I believe the reason for the amp only having a 2-prong power cord is the fact that in 1968, most homes didn't have grounded outlets. So, the design was more out of necessity. I did find a schematic though.


 If this isn't my exact amp, it's darn close. I'm at work right now, and don't have access to my amp, but it seems to be the right model. Also, the amp hasn't been on in about 4 months (I'm not allowed to have it at my college, and I do have a fear of killing myself or releasing my bowels on my bassist's couch because of the electrocution danger), so all electricity should be out of the circuit by now.

http://www.schematicheaven.com/ampegamps/j12b_jet.pdf


----------



## Bjornboy81

is the secondary of the power transformer tied to the cabinet? If so, then I don't see a problem grounding the input from the line cord. It's a basically rereferencing the secondary neutral (center leg) to ground.
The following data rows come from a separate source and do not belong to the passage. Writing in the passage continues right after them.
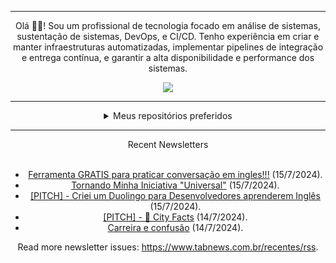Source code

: <div align="center">
<hr>
<p>Olá 👋🏾! Sou um profissional de tecnologia focado em análise de sistemas, sustentação de sistemas, DevOps, e CI/CD. Tenho experiência em criar e manter infraestruturas automatizadas, implementar pipelines de integração e entrega contínua, e garantir a alta disponibilidade e performance dos sistemas.</p>
  <img src="https://media.giphy.com/media/yAGIvCiwPJn5C/giphy.gif">
<hr>
  <details>
  <summary>Meus repositórios preferidos</summary>
  <br />
  Alguns dos meus melhores repositórios:
  <br />
<br />
  <ul><li><a href=https://github.com/KubeNerd/aluratube target="_blank" rel="noopener noreferrer">KubeNerd/aluratube</a> (<b>0</b> ✨ and <b>0</b> 🍴): Aluratube - Desenvolvido durante a imersão React da Alura no final de 2022</li><li><a href=https://github.com/KubeNerd/nlw-ia target="_blank" rel="noopener noreferrer">KubeNerd/nlw-ia</a> (<b>0</b> ✨ and <b>0</b> 🍴): Projeto desenvolvido durante a NLW IA - Usando a API da OPENAI</li>
<li>More coming soon :).</li>
</ul>
  </details>
  <hr/>
    <summary>Recent Newsletters</summary>
  <br />
  <ul>
    <li><a href=https://www.tabnews.com.br/Tryverdf/ferramenta-gratis-para-praticar-conversacao-em-ingles target="_blank" rel="noopener noreferrer">Ferramenta GRATIS para praticar conversação em ingles!!!</a> (15/7/2024).</li><li><a href=https://www.tabnews.com.br/eduardobaginskicosta/tornando-minha-iniciativa-universal target="_blank" rel="noopener noreferrer">Tornando Minha Iniciativa "Universal"</a> (15/7/2024).</li><li><a href=https://www.tabnews.com.br/arthcc/pitch-criei-um-duolingo-para-desenvolvedores-aprenderem-ingles target="_blank" rel="noopener noreferrer">[PITCH] - Criei um Duolingo para Desenvolvedores aprenderem Inglês</a> (15/7/2024).</li><li><a href=https://www.tabnews.com.br/fausto/pitch-city-facts target="_blank" rel="noopener noreferrer">[PITCH] - 🤯 City Facts</a> (14/7/2024).</li><li><a href=https://www.tabnews.com.br/Flk/carreira-e-confusao target="_blank" rel="noopener noreferrer">Carreira e confusão</a> (14/7/2024).</li>
  </ul>
<p>Read more newsletter issues: <a href="https://www.tabnews.com.br/recentes/rss">https://www.tabnews.com.br/recentes/rss</a>.</p>
  </details>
 BTW all the caps are usually drained within a couple of seconds or minutes at the longest. If it's UL, CSA, or ETL listed, it must be within 5 minutes. Not 48 hours like others have mentioned.


----------



## dBel84

Just had a look at your schematic and I don't see a problem grounding the amp, I would still use a ground loop breaker and hopefully the amp uses a "star ground" which you could simply hook up to the mains ground via the G-L breaker. The transformer center tap goes to ground (a common practice). The power caps are not substantial and don't appear to be biased differentially as in some of these "multicaps". I do agree with bjornboy that the caps should drain near instantaneously but I have seen 200+V on a cap after 24hours without power. (a good reason to install drain resistors if this were the case). It looks as if you are all set, feel free to pm me when the time comes as I will have long forgotten about this thread. I may even have a set of NOS tubes for you, not the rectifier but I think I have some 6SL7 and 6V6 tubes in a box..dB


----------



## Eagleboy

Thanks guys - I plan on getting around to this sometime this week. If I have any questions after I open up the amp, I'll be sure to come back here.


----------



## Porksoda

Quote:


  Originally Posted by *Eagleboy* /img/forum/go_quote.gif 
_I believe the reason for the amp only having a 2-prong power cord is the fact that in 1968, most homes didn't have grounded outlets. So, the design was more out of necessity. I did find a schematic though.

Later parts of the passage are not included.